→ WHAT TO WORK ON: Search the records for the word "stream". Copy every line where it appears.

→ DATA FOR PROCESSING:
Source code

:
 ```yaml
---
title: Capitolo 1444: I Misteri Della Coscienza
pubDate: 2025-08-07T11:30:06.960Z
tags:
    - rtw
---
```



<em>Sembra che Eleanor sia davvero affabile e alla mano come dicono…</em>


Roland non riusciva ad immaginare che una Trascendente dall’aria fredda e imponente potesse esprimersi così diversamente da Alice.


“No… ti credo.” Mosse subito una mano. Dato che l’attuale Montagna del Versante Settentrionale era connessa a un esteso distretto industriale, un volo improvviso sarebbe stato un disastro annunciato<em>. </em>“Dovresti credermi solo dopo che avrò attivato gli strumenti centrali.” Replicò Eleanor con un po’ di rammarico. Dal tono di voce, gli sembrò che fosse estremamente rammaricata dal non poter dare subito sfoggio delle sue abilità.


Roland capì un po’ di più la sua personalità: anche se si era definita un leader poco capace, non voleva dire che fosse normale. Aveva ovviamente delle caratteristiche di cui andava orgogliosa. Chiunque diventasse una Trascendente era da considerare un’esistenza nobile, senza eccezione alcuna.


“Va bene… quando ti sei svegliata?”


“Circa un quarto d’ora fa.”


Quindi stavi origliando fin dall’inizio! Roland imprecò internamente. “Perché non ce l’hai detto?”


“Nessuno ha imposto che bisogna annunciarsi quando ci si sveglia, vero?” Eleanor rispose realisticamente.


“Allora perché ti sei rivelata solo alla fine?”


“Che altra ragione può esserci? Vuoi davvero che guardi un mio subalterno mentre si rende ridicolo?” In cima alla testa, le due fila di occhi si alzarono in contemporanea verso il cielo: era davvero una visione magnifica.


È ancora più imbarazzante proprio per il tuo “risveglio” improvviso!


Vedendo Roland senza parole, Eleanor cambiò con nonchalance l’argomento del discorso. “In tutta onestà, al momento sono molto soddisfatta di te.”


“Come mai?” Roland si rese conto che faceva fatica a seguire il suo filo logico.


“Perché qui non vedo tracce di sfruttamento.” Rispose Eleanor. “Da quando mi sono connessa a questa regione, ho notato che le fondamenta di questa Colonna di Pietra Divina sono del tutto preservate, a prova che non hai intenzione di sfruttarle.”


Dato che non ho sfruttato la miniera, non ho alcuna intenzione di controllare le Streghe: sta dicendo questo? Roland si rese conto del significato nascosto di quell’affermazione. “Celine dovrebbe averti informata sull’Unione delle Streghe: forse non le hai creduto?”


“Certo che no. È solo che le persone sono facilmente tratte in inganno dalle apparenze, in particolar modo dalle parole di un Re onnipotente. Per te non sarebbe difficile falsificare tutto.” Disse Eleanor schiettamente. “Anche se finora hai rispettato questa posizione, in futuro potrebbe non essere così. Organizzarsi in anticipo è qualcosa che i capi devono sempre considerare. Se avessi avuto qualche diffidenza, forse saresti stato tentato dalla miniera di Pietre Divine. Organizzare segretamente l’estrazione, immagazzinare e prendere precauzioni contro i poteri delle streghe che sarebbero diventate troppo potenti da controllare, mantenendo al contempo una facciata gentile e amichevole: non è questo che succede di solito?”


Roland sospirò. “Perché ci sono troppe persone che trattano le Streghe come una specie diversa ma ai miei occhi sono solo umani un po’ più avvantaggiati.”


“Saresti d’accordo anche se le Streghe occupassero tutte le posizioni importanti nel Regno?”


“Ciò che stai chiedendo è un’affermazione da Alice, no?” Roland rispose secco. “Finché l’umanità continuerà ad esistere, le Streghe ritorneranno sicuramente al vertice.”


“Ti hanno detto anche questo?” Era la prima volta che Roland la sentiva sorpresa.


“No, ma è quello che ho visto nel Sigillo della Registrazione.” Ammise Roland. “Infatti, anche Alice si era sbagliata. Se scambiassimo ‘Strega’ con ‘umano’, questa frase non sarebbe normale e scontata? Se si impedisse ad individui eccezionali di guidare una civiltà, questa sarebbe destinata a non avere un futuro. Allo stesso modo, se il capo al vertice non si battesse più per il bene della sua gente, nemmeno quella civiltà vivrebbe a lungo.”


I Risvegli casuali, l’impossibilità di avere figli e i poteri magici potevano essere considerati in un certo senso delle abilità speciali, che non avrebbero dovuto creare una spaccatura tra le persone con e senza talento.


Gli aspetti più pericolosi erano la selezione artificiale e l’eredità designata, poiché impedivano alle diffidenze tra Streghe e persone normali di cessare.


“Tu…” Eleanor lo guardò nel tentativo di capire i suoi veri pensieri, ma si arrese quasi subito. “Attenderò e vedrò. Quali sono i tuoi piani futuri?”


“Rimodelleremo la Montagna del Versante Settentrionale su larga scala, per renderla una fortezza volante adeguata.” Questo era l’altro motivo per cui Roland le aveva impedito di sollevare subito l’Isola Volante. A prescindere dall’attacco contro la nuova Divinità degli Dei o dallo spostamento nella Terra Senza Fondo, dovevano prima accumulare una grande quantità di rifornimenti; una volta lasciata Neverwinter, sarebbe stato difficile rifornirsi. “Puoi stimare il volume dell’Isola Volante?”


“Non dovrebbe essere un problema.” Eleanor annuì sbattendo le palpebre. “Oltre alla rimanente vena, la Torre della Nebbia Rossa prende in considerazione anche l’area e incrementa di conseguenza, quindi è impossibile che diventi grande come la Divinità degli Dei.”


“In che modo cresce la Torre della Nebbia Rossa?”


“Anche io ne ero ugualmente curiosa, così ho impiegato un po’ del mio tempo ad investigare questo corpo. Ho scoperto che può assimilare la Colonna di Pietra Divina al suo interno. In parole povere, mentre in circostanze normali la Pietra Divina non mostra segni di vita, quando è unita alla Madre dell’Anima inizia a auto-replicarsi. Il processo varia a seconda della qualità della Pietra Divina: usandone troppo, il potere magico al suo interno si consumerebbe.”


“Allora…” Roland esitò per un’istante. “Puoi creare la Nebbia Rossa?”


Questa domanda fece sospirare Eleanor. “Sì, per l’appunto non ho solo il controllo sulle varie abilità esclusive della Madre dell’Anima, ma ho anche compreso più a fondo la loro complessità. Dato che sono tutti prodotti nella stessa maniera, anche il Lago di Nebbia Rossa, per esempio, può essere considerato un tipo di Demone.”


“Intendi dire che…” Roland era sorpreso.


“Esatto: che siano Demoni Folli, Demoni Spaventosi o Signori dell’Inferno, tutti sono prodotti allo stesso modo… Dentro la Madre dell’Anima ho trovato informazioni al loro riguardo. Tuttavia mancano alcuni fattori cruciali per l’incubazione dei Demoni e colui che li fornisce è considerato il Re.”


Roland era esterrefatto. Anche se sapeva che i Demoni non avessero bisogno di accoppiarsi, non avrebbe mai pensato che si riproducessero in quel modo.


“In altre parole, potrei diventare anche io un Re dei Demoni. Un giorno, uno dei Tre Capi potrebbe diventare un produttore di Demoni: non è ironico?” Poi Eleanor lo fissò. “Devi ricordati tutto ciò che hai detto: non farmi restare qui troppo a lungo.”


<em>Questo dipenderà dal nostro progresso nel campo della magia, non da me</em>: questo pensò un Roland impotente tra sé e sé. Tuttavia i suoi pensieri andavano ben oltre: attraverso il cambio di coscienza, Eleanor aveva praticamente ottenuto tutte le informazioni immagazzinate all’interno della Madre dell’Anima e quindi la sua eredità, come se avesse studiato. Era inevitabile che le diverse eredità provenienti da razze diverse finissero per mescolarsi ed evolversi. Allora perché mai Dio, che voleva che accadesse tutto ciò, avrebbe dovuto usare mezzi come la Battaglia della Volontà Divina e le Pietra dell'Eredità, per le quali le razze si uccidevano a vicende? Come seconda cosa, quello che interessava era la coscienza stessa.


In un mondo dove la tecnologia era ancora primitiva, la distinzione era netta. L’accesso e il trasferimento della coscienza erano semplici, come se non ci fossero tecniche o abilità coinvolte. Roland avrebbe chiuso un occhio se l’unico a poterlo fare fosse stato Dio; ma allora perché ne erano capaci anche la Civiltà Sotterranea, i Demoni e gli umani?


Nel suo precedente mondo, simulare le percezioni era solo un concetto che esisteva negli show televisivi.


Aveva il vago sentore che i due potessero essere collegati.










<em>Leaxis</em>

---

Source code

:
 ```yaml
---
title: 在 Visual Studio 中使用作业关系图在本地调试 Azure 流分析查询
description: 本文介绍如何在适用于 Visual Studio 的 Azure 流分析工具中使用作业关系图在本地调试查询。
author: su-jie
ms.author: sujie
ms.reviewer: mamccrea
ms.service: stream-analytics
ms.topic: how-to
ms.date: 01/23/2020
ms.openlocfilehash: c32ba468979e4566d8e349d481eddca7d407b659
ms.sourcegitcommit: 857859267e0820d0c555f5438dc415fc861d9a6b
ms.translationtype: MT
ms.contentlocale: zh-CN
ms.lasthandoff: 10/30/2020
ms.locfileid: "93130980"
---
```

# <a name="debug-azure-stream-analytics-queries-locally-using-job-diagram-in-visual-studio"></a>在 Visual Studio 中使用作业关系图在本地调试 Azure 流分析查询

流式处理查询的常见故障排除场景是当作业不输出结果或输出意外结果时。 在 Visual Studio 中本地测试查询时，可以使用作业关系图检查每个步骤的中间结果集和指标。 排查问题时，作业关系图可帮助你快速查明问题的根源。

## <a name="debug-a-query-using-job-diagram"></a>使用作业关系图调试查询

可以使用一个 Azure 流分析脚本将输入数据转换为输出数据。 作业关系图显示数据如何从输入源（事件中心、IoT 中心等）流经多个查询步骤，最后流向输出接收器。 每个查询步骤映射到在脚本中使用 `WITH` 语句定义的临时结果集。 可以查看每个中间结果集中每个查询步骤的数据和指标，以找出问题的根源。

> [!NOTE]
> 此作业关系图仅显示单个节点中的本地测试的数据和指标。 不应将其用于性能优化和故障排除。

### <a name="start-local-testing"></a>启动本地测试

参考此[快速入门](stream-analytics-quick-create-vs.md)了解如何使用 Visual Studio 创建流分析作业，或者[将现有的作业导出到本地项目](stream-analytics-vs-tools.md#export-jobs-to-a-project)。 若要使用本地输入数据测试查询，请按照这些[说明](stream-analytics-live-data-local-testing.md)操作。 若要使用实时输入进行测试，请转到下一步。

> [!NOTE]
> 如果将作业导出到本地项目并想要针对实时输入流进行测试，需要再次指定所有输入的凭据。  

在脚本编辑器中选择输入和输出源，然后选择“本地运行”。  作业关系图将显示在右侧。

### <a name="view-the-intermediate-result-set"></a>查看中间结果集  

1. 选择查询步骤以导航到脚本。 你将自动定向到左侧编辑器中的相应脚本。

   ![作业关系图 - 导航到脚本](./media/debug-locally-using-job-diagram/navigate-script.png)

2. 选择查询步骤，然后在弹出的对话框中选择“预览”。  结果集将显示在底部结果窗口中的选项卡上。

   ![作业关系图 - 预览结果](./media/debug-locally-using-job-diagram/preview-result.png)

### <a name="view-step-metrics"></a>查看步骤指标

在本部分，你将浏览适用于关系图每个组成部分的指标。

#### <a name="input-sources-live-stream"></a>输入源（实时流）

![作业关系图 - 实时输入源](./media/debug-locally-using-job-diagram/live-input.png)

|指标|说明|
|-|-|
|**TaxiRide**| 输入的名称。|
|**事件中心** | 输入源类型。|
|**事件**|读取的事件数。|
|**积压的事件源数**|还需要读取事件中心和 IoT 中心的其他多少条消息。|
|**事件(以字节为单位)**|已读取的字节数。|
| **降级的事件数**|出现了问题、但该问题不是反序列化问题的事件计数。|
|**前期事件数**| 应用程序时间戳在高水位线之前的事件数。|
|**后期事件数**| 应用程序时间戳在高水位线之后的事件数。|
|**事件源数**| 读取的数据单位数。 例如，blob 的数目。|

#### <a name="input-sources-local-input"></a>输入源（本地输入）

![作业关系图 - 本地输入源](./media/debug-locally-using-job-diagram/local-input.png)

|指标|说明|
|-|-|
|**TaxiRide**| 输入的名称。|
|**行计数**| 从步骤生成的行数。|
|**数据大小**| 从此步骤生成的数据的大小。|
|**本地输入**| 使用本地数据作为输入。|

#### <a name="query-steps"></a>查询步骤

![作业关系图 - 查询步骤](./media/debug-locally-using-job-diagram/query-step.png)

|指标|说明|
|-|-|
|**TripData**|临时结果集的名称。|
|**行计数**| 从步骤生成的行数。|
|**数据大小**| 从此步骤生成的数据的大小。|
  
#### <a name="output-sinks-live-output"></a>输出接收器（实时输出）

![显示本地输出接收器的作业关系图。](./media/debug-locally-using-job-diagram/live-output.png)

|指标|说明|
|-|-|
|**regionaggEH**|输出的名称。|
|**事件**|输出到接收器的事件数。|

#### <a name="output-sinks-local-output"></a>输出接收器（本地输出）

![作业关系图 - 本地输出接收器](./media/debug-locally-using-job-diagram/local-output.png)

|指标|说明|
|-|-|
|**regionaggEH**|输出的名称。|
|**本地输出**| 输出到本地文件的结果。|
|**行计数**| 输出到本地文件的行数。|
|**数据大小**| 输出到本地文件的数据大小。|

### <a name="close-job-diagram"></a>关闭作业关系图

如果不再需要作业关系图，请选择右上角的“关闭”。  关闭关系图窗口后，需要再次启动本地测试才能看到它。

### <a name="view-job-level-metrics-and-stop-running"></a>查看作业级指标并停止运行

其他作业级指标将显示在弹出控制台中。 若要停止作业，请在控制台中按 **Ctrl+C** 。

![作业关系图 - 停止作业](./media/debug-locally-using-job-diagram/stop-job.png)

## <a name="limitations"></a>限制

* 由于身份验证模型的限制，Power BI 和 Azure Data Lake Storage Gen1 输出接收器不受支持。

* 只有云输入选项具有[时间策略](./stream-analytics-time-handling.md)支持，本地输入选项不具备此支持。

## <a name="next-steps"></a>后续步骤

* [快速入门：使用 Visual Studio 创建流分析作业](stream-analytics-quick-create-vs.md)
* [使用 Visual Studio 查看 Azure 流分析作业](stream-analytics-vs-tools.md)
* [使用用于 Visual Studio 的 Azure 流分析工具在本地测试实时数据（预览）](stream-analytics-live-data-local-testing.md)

...

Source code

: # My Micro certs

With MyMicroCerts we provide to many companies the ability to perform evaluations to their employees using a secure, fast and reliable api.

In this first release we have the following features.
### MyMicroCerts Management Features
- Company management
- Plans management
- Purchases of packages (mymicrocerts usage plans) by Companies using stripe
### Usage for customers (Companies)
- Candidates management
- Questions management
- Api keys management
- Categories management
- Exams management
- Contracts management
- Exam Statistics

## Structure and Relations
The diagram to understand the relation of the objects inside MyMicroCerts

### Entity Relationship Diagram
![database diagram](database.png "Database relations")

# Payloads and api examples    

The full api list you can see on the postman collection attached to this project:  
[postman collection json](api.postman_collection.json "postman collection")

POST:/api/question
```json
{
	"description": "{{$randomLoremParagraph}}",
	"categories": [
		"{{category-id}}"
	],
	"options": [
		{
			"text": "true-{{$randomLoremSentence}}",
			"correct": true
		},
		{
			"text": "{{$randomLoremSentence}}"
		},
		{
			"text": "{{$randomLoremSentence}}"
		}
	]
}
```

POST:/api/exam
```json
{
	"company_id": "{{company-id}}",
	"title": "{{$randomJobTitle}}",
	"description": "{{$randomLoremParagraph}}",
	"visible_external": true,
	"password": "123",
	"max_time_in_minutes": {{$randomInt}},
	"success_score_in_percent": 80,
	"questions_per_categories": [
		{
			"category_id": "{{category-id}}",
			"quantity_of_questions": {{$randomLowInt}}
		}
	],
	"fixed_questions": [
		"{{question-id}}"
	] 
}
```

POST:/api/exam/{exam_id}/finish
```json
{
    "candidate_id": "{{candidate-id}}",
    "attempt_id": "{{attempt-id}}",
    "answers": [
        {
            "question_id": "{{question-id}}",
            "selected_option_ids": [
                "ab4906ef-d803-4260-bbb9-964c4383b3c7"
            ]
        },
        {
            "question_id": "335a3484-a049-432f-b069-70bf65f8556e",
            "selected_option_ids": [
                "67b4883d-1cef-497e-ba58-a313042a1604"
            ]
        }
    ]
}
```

→ EXERCISE OUTPUT:
ms.service: stream-analytics
# <a name="debug-azure-stream-analytics-queries-locally-using-job-diagram-in-visual-studio"></a>在 Visual Studio 中使用作业关系图在本地调试 Azure 流分析查询
参考此[快速入门](stream-analytics-quick-create-vs.md)了解如何使用 Visual Studio 创建流分析作业，或者[将现有的作业导出到本地项目](stream-analytics-vs-tools.md#export-jobs-to-a-project)。 若要使用本地输入数据测试查询，请按照这些[说明](stream-analytics-live-data-local-testing.md)操作。 若要使用实时输入进行测试，请转到下一步。
#### <a name="input-sources-live-stream"></a>输入源（实时流）
* 只有云输入选项具有[时间策略](./stream-analytics-time-handling.md)支持，本地输入选项不具备此支持。
* [快速入门：使用 Visual Studio 创建流分析作业](stream-analytics-quick-create-vs.md)
* [使用 Visual Studio 查看 Azure 流分析作业](stream-analytics-vs-tools.md)
* [使用用于 Visual Studio 的 Azure 流分析工具在本地测试实时数据（预览）](stream-analytics-live-data-local-testing.md)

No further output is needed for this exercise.